Connectivity of the Posterior Cerebellum: Transsynaptic Viral Tracing with Light-Sheet Imaged Whole-Mouse Brains

Abstract

The cerebellum is conserved across vertebrate evolution, representing a constant mammalian brain fraction. Classically, the cerebellum has been associated only with motor functions. However, the nonmotor role of the cerebellum has recently begun to attract greater attention; currently, its role in brain processing is poorly understood. Cerebellar disruption has consequences beyond motor coordination. Injuries to the posterior cerebellum produces a cognitive-affective syndrome characterized by nonmotor impairment in executive function and affect.

The cerebellum receives substantial input from nonmotor cortical regions and projects back to the neocortex. Much evidence has come from neuroanatomical viral tracing studies in primates, suggesting polysynaptic loops join forebrain areas with the cerebellum. Enriched understanding of nonmotor cerebellar function can be achieved by identifying cerebellar polysynaptic connections to nonmotor neocortical areas. Anatomical studies of nonmotor cerebello-cortical loops are instructive of the cerebellum’s role in cognition and affect-function derived from structure.

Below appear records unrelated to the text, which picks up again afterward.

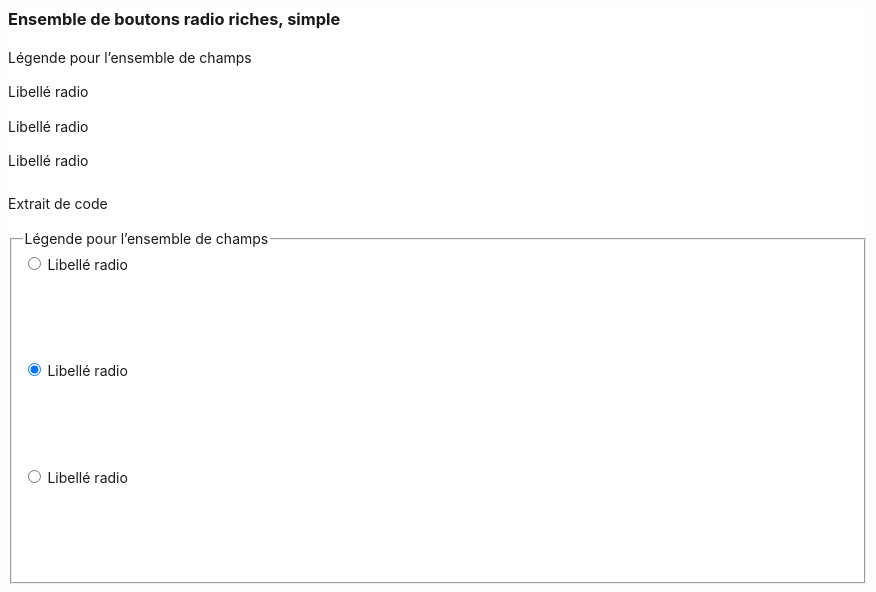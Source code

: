 
### Ensemble de boutons radio riches, simple


Légende pour l’ensemble de champs


Libellé radio


Libellé radio


Libellé radio


###
Extrait de code


<div class="fr-form-group">
<fieldset class="fr-fieldset">
<legend class="fr-fieldset__legend fr-text--regular" id='radio-rich-legend'>
Légende pour l’ensemble de champs
</legend>
<div class="fr-fieldset__content">
<div class="fr-radio-group fr-radio-rich">
<input type="radio" id="radio-rich-1" name="radio-rich">
<label class="fr-label" for="radio-rich-1">
Libellé radio
</label>
<div class="fr-radio-rich__img">
<svg aria-hidden="true" class="fr-artwork" viewBox="0 0 80 80" width="80px" height="80px">
<use class="fr-artwork-decorative" href="../../../../dist/artwork/pictograms/buildings/city-hall.svg#artwork-decorative"></use>
<use class="fr-artwork-minor" href="../../../../dist/artwork/pictograms/buildings/city-hall.svg#artwork-minor"></use>
<use class="fr-artwork-major" href="../../../../dist/artwork/pictograms/buildings/city-hall.svg#artwork-major"></use>
</svg>
</div>
</div>
<div class="fr-radio-group fr-radio-rich">
<input checked type="radio" id="radio-rich-2" name="radio-rich">
<label class="fr-label" for="radio-rich-2">
Libellé radio
</label>
<div class="fr-radio-rich__img">
<svg aria-hidden="true" class="fr-artwork" viewBox="0 0 80 80" width="80px" height="80px">
<use class="fr-artwork-decorative" href="../../../../dist/artwork/pictograms/buildings/city-hall.svg#artwork-decorative"></use>
<use class="fr-artwork-minor" href="../../../../dist/artwork/pictograms/buildings/city-hall.svg#artwork-minor"></use>
<use class="fr-artwork-major" href="../../../../dist/artwork/pictograms/buildings/city-hall.svg#artwork-major"></use>
</svg>
</div>
</div>
<div class="fr-radio-group fr-radio-rich">
<input type="radio" id="radio-rich-3" name="radio-rich">
<label class="fr-label" for="radio-rich-3">
Libellé radio
</label>
<div class="fr-radio-rich__img">
<svg aria-hidden="true" class="fr-artwork" viewBox="0 0 80 80" width="80px" height="80px">
<use class="fr-artwork-decorative" href="../../../../dist/artwork/pictograms/buildings/city-hall.svg#artwork-decorative"></use>
<use class="fr-artwork-minor" href="../../../../dist/artwork/pictograms/buildings/city-hall.svg#artwork-minor"></use>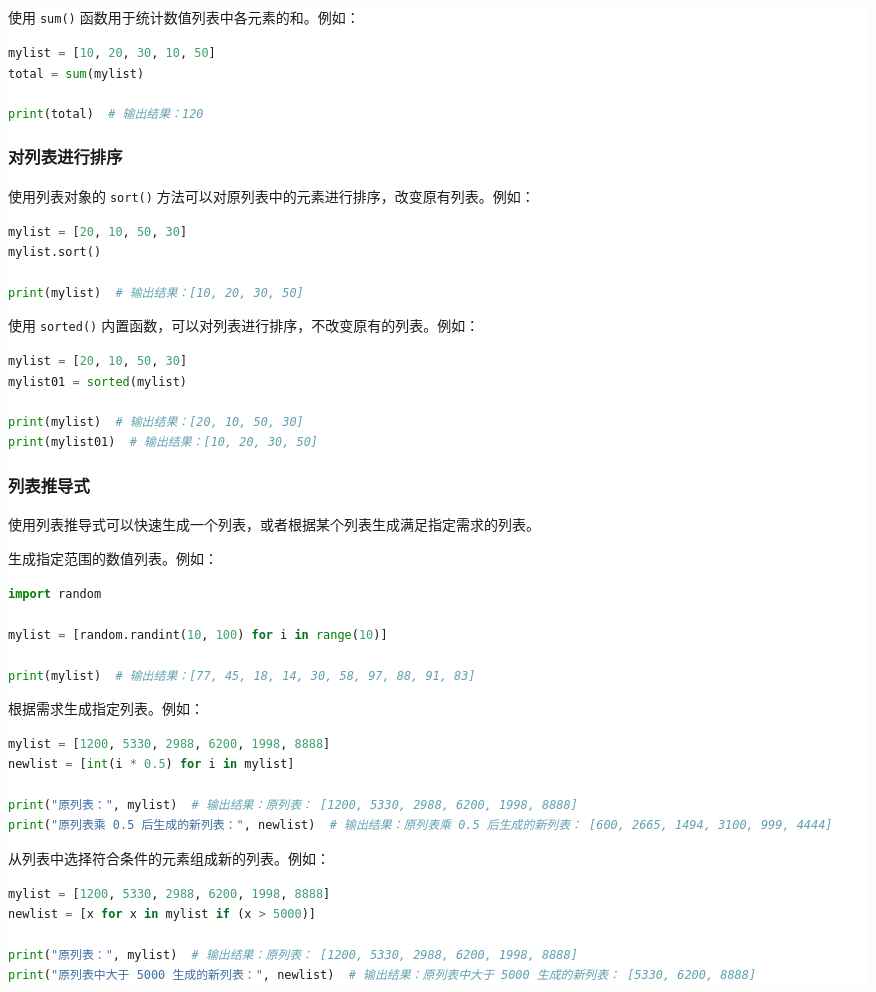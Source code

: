 使用 `sum()` 函数用于统计数值列表中各元素的和。例如：

```python
mylist = [10, 20, 30, 10, 50]
total = sum(mylist)

print(total)  # 输出结果：120
```

### 对列表进行排序

使用列表对象的 `sort()` 方法可以对原列表中的元素进行排序，改变原有列表。例如：

```python
mylist = [20, 10, 50, 30]
mylist.sort()

print(mylist)  # 输出结果：[10, 20, 30, 50]
```

使用 `sorted()` 内置函数，可以对列表进行排序，不改变原有的列表。例如：

```python
mylist = [20, 10, 50, 30]
mylist01 = sorted(mylist)

print(mylist)  # 输出结果：[20, 10, 50, 30]
print(mylist01)  # 输出结果：[10, 20, 30, 50]
```

### 列表推导式

使用列表推导式可以快速生成一个列表，或者根据某个列表生成满足指定需求的列表。

生成指定范围的数值列表。例如：

```python
import random

mylist = [random.randint(10, 100) for i in range(10)]

print(mylist)  # 输出结果：[77, 45, 18, 14, 30, 58, 97, 88, 91, 83]
```

根据需求生成指定列表。例如：

```python
mylist = [1200, 5330, 2988, 6200, 1998, 8888]
newlist = [int(i * 0.5) for i in mylist]

print("原列表：", mylist)  # 输出结果：原列表： [1200, 5330, 2988, 6200, 1998, 8888]
print("原列表乘 0.5 后生成的新列表：", newlist)  # 输出结果：原列表乘 0.5 后生成的新列表： [600, 2665, 1494, 3100, 999, 4444]
```

从列表中选择符合条件的元素组成新的列表。例如：

```python
mylist = [1200, 5330, 2988, 6200, 1998, 8888]
newlist = [x for x in mylist if (x > 5000)]

print("原列表：", mylist)  # 输出结果：原列表： [1200, 5330, 2988, 6200, 1998, 8888]
print("原列表中大于 5000 生成的新列表：", newlist)  # 输出结果：原列表中大于 5000 生成的新列表： [5330, 6200, 8888]
```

Transsynaptic tracing, histology, and subsequent analysis have challenges including low detection signal, tissue sectioning damage, and biases from manual quantification and anatomical assignment cells. Primary contributions of the thesis involve combining viral tracing with histological techniques for automated quantification of transsynaptic connectivity. I have optimized tissue clearing techniques for detection of virally-infected cells, allowing for volumetric imaging of whole-mouse brains with light-sheet microscopy. Using computational alignment software, I can automatedly and reproducibly register brain volumes to an atlas, removing error-prone manual structure identification. I have generated a local atlas with a complete cerebellum, which maintains translatability with the field standard that lacks the posterior cerebellum. This approach serves as a template solution anatomical commutability across research groups. Using neural networks, we have developed a three-dimensional cell detection pipeline capable of efficiently and accurately detecting polysynaptic connectivity in large brain volumes. Using this pipeline, I present findings showing the cerebellum densely projects to and can influence nonmotor brain regions with functions typically associated with autism spectrum disorder.